Get job, not fleeced

Apr 9th, 2006 | By Bill | Category: Employment News



Get job, not fleeced

With a click of your mouse, you can post your résumé for millions to see. You can store five different cover letters at once and send out different versions without printing a single page. You can apply to hundreds of employers without ever getting in a car or picking up the phone.

You can also expose yourself to scammers.

Some con artists use the popularity of online job boards to find victims for their financial schemes. By scouring through résumés and sending e-mails to job seekers, or posting their own ads, scammers can lure job seekers onto bogus sites or entice them to pay upfront fees for phantom jobs.

It even happens on the big-name sites: Monster.com states in its “Be Safe” section that fraudulent job listings are sometimes posted to collect sensitive data from unwitting job seekers.

“A good rule of thumb is to never give out anything over the Internet or telephone that you wouldn’t want a criminal to have,” says Jim Stickley, co-founder, CTO and vice president of engineering at TraceSecurity, a company that helps corporations secure their data and meet security-industry standards.
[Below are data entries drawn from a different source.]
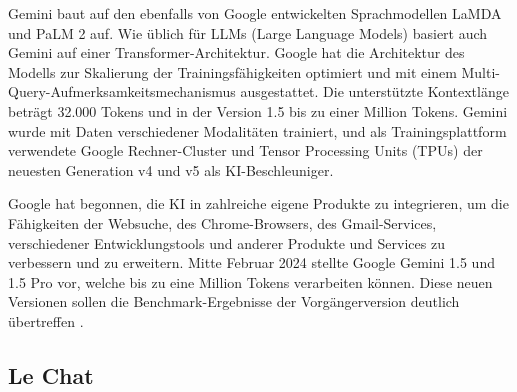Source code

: Gemini baut auf den ebenfalls von Google entwickelten Sprachmodellen LaMDA und PaLM 2 auf. Wie üblich für 
LLMs (Large Language Models) basiert auch Gemini auf einer Transformer-Architektur. Google hat die Architektur des 
Modells zur Skalierung der Trainingsfähigkeiten optimiert und mit einem Multi-Query-Aufmerksamkeitsmechanismus ausgestattet. 
Die unterstützte Kontextlänge beträgt 32.000 Tokens und in der Version 1.5 bis zu einer Million Tokens. Gemini wurde mit 
Daten verschiedener Modalitäten trainiert, und als Trainingsplattform verwendete Google Rechner-Cluster und Tensor 
Processing Units (TPUs) der neuesten Generation v4 und v5 als KI-Beschleuniger.

Google hat begonnen, die KI in zahlreiche eigene Produkte zu integrieren, um die Fähigkeiten der Websuche, des 
Chrome-Browsers, des Gmail-Services, verschiedener Entwicklungstools und anderer Produkte und Services zu verbessern 
und zu erweitern. Mitte Februar 2024 stellte Google Gemini 1.5 und 1.5 Pro vor, welche bis zu eine Million Tokens 
verarbeiten können. Diese neuen Versionen sollen die Benchmark-Ergebnisse der Vorgängerversion deutlich übertreffen \cite{GrundlagenGemini}.

\subsection{Le Chat}  \label{Le Chat}

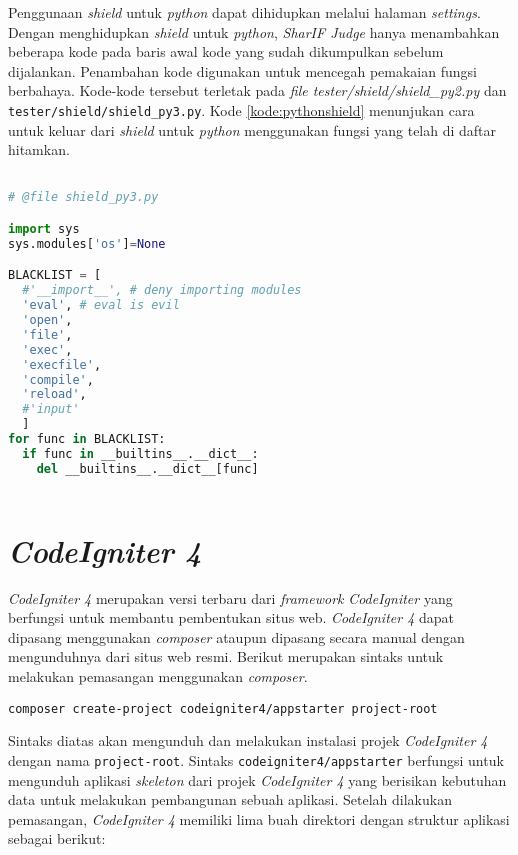 Penggunaan \textit{shield} untuk \textit{python} dapat dihidupkan melalui halaman \textit{settings}. Dengan menghidupkan \textit{shield} untuk \textit{python}, \textit{SharIF Judge} hanya menambahkan beberapa kode pada baris awal kode yang sudah dikumpulkan sebelum dijalankan. Penambahan kode digunakan untuk mencegah pemakaian fungsi berbahaya. Kode-kode tersebut terletak pada \textit{file tester/shield/shield\_py2.py} dan \texttt{tester/shield/shield\_py3.py}. Kode \ref{kode:pythonshield} menunjukan cara untuk keluar dari \textit{shield} untuk \textit{python} menggunakan fungsi yang telah di daftar hitamkan.

\begin{lstlisting}[language=Python,caption=Cara keluar dari \textit{shield} untuk \textit{python},label=kode:pythonshield]

# @file shield_py3.py

import sys
sys.modules['os']=None

BLACKLIST = [
  #'__import__', # deny importing modules
  'eval', # eval is evil
  'open',
  'file',
  'exec',
  'execfile',
  'compile',
  'reload',
  #'input'
  ]
for func in BLACKLIST:
  if func in __builtins__.__dict__:
    del __builtins__.__dict__[func]
    
\end{lstlisting}

\section{\textit{CodeIgniter 4}\cite{codeigniter:23:ci4}}
\label{sec:ci4}

\textit{CodeIgniter 4} merupakan versi terbaru dari \textit{framework} \textit{CodeIgniter} yang berfungsi untuk membantu pembentukan situs web. \textit{CodeIgniter 4} dapat dipasang menggunakan \textit{composer} ataupun dipasang secara manual dengan mengunduhnya dari situs web resmi. Berikut merupakan sintaks untuk melakukan pemasangan menggunakan \textit{composer}.

\begin{center}
\verb|composer create-project codeigniter4/appstarter project-root|
\end{center}

Sintaks diatas akan mengunduh dan melakukan instalasi projek \textit{CodeIgniter 4} dengan nama \texttt{project-root}. Sintaks \texttt{codeigniter4/appstarter} berfungsi untuk mengunduh aplikasi \textit{skeleton} dari projek \textit{CodeIgniter 4} yang berisikan kebutuhan data untuk melakukan pembangunan sebuah aplikasi. Setelah dilakukan pemasangan, \textit{CodeIgniter 4} memiliki lima buah direktori dengan struktur aplikasi sebagai berikut:


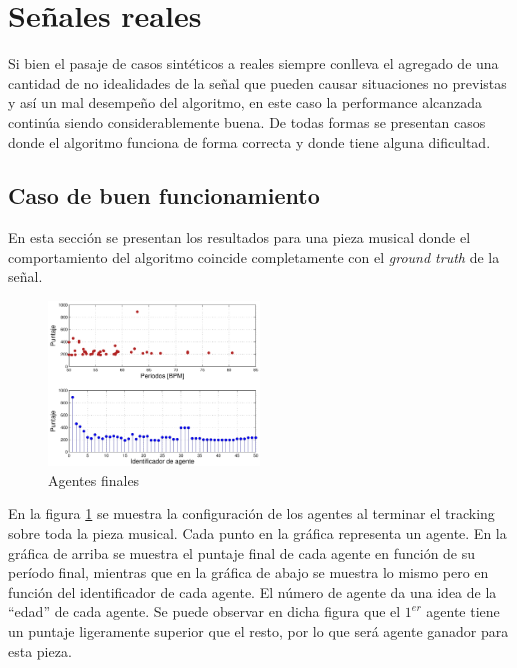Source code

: \documentclass[12pt,a4paper,titlepage]{report}
\begin{document}
\section{Señales reales}

Si bien el pasaje de casos sintéticos a reales siempre conlleva el agregado de una cantidad de no idealidades de la señal que pueden causar situaciones no previstas y así un mal desempeño del algoritmo, en este caso la performance alcanzada continúa siendo considerablemente buena. De todas formas se presentan casos donde el algoritmo funciona de forma correcta y donde tiene alguna dificultad.

\subsection{Caso de buen funcionamiento}

En esta sección se presentan los resultados para una pieza musical donde el comportamiento del algoritmo coincide completamente con el \emph{ground truth} de la señal.\\

\begin{figure}
	\vspace{-25pt}
	\begin{center}
	\includegraphics[width=0.5\textwidth]{./pics/datos_2_2_A_agents.pdf}
	\end{center}
	\vspace{-20pt}
	\caption{Agentes finales}
	\label{fig:datos_2_2_A_agents}
\end{figure}

En la figura \ref{fig:datos_2_2_A_agents} se muestra la configuración de los agentes al terminar el tracking sobre toda la pieza musical. Cada punto en la gráfica representa un agente. En la gráfica de arriba se muestra el puntaje final de cada agente en función de su período final, mientras que en la gráfica de abajo se muestra lo mismo pero en función del identificador de cada agente. El número de agente da una idea de la ``edad'' de cada agente. Se puede observar en dicha figura que el $1^{er}$ agente tiene un puntaje ligeramente superior que el resto, por lo que será agente ganador para esta pieza.\\
\end{document}
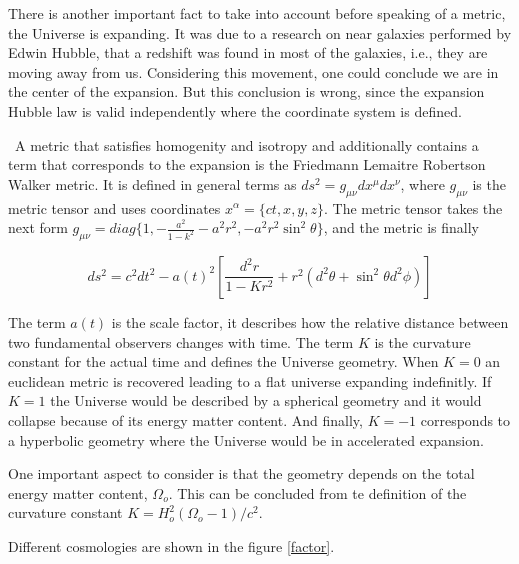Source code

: There is another important fact to take into account before speaking of a metric,
the Universe is expanding. It was due to a research on near galaxies performed
by Edwin Hubble, that a redshift was found in most of the galaxies, i.e., they
are moving away from us. 
Considering this movement, one could conclude we are in the center of the 
expansion. But this conclusion is wrong, since the expansion Hubble law is
valid independently where the coordinate system is defined. 

\
A metric that satisfies homogenity and isotropy and additionally
contains a term that corresponds to the expansion is the 
Friedmann Lemaitre Robertson Walker metric. It is defined in 
general terms as $ds^2 = g_{\mu\nu}dx^{\mu}dx^{\nu}$, where $g_{\mu\nu}$
is the metric tensor and uses coordinates $x^{\alpha} = \{ct,x,y,z\}$.
The metric tensor takes the next form $ g_{\mu\nu} = diag\{1,-\frac{a^2}{1-k^2}
-a^2r^2,-a^2r^2\sin^2\theta\}$, and the metric is finally 

\begin{equation}
ds^2= c^2dt^2-a(t)^2\left[\frac{d^2r}{1-Kr^2} +r^2(d^2\theta
 + \sin^2\theta d^2\phi )\right]
\label{metric}
\end{equation} 	

The term $a(t)$ is the scale factor, it describes how the relative
distance between two fundamental observers changes with time. 
The term $K$ is the curvature constant for the actual time and defines
the Universe geometry. When $K=0$ an euclidean metric is recovered 
leading to a flat universe expanding indefinitly. If $K=1$ the Universe
would be described by a spherical geometry and it would collapse because
of its energy matter content. And finally, $K=-1$ corresponds to a
hyperbolic geometry where the Universe would be in accelerated expansion.  

One important aspect to consider is that the geometry depends on the 
total energy matter content, $\Omega_o$. This can be concluded from
te definition of the curvature constant $K = H_o^2(\Omega_o -1)/c^2$. 

Different cosmologies are shown in the figure \ref{factor}.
Some safety tips for online job-seekers:

• Be wary if you’re asked to supply a Social Security number and driver-license number on a Web site before you can be considered for a position. Background checks cost money, so employers won’t usually perform them until after they’ve interviewed you, says career coach Marcia Merrill, who has more than 18 years of experience as a career counselor, career librarian and career-site Web manager.

Instead of completing the background check, she says, reply and ask if they can tell you exactly what’s expected of you in the position and when you can come in for an interview. “It’s a diplomatic way of saying ‘I’m not going to answer you until I know more about you,’ ” says Merrill.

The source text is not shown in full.